What to do
If a line in the entries below holds the string "Dubna", copy it.
───
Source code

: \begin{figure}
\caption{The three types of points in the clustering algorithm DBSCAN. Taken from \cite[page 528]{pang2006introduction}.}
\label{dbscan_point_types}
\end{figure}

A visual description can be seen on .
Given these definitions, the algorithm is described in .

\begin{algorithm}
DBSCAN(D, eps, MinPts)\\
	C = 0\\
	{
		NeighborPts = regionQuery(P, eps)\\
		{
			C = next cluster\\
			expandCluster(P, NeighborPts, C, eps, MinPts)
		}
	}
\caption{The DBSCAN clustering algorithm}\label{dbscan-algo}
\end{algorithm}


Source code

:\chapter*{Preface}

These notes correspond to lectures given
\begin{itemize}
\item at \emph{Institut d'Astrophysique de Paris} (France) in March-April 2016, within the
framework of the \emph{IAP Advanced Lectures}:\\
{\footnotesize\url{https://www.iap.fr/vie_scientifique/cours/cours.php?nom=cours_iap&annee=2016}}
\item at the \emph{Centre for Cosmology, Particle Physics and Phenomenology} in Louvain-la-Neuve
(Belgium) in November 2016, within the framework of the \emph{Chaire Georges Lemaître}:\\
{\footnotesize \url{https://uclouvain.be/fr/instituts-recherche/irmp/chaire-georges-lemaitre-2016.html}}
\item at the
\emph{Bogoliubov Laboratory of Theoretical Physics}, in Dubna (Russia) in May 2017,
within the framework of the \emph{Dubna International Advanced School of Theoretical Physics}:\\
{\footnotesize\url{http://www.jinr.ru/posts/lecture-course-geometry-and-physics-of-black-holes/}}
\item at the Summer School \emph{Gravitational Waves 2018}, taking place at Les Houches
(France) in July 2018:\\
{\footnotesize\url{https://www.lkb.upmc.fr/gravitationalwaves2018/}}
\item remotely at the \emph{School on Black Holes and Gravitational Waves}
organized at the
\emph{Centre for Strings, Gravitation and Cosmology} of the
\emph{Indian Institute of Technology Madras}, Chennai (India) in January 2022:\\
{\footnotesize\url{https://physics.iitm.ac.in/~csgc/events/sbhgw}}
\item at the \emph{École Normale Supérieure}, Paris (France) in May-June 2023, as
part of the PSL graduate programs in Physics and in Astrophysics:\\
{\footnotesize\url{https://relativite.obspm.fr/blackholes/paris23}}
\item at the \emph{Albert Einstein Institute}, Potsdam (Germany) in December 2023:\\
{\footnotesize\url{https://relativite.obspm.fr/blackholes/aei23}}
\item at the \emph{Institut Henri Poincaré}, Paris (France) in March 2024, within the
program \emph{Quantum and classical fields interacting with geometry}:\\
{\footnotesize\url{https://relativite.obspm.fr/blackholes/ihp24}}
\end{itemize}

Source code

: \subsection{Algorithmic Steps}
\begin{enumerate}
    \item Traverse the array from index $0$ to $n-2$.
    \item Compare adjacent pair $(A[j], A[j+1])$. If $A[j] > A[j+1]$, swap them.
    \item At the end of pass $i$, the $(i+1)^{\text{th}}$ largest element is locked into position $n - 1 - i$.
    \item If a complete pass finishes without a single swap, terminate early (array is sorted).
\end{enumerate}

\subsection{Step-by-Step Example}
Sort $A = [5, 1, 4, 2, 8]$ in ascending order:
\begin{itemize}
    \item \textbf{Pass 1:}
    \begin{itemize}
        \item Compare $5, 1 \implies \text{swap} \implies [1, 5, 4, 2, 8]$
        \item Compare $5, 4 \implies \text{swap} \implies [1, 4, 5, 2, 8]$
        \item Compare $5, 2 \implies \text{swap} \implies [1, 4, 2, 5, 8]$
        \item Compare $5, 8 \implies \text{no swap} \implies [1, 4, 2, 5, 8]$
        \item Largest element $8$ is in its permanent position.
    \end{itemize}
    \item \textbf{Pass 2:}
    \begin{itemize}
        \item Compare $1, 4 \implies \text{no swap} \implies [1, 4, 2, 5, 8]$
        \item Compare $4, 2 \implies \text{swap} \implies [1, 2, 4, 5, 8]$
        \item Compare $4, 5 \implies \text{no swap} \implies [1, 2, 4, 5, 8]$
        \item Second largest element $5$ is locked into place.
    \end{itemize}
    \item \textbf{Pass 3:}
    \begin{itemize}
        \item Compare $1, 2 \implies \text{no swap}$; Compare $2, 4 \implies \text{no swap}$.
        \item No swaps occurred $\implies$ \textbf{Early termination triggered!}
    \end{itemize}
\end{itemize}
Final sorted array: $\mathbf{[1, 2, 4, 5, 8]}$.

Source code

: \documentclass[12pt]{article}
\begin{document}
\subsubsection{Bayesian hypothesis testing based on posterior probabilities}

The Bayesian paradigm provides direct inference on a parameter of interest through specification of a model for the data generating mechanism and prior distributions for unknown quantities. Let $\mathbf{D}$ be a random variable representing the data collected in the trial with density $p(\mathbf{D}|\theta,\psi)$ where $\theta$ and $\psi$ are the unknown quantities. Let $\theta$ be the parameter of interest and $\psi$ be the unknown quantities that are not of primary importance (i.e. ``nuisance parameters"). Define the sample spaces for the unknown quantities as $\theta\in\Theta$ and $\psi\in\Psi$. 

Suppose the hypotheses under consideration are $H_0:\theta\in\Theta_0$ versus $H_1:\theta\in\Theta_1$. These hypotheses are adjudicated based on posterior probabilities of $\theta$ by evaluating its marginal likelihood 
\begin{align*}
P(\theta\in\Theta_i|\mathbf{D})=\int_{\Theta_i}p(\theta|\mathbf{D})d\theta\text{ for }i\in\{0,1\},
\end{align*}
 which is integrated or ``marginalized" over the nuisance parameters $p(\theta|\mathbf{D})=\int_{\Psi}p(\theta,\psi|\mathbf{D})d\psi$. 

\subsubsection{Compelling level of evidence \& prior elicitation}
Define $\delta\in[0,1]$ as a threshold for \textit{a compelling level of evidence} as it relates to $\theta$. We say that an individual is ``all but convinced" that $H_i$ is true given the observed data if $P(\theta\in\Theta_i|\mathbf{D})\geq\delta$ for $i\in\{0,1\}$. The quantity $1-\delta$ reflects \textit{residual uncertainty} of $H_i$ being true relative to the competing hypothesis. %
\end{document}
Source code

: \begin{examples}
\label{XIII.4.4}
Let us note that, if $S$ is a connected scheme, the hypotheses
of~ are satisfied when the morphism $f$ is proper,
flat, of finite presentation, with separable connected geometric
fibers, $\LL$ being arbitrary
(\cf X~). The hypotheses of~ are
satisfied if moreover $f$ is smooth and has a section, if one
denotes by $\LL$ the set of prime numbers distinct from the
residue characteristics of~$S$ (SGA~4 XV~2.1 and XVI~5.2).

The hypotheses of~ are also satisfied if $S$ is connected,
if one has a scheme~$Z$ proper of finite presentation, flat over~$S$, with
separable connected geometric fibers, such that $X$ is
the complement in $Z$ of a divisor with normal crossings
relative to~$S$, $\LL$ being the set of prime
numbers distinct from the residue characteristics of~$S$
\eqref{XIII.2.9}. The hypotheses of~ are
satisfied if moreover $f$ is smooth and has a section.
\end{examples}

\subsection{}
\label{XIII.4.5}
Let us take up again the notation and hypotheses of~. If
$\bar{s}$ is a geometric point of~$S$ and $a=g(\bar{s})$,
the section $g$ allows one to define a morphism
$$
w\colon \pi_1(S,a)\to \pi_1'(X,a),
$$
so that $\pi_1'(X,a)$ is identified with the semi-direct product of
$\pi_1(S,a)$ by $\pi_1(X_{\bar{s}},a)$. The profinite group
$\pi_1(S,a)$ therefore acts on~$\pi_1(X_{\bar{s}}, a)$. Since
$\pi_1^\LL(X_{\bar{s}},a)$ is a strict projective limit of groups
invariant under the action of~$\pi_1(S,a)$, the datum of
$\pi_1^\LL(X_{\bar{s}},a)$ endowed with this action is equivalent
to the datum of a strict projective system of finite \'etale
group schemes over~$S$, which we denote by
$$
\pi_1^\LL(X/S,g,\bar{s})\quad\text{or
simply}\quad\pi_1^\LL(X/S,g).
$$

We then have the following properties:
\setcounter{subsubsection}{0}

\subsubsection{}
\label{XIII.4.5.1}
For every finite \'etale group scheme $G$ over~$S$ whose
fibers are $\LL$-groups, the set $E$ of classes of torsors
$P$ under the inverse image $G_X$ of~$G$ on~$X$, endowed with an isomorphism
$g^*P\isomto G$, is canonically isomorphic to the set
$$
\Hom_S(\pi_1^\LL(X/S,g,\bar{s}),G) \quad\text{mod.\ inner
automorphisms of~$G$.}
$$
───
Completed exercise
\emph{Bogoliubov Laboratory of Theoretical Physics}, in Dubna (Russia) in May 2017,
within the framework of the \emph{Dubna International Advanced School of Theoretical Physics}:\\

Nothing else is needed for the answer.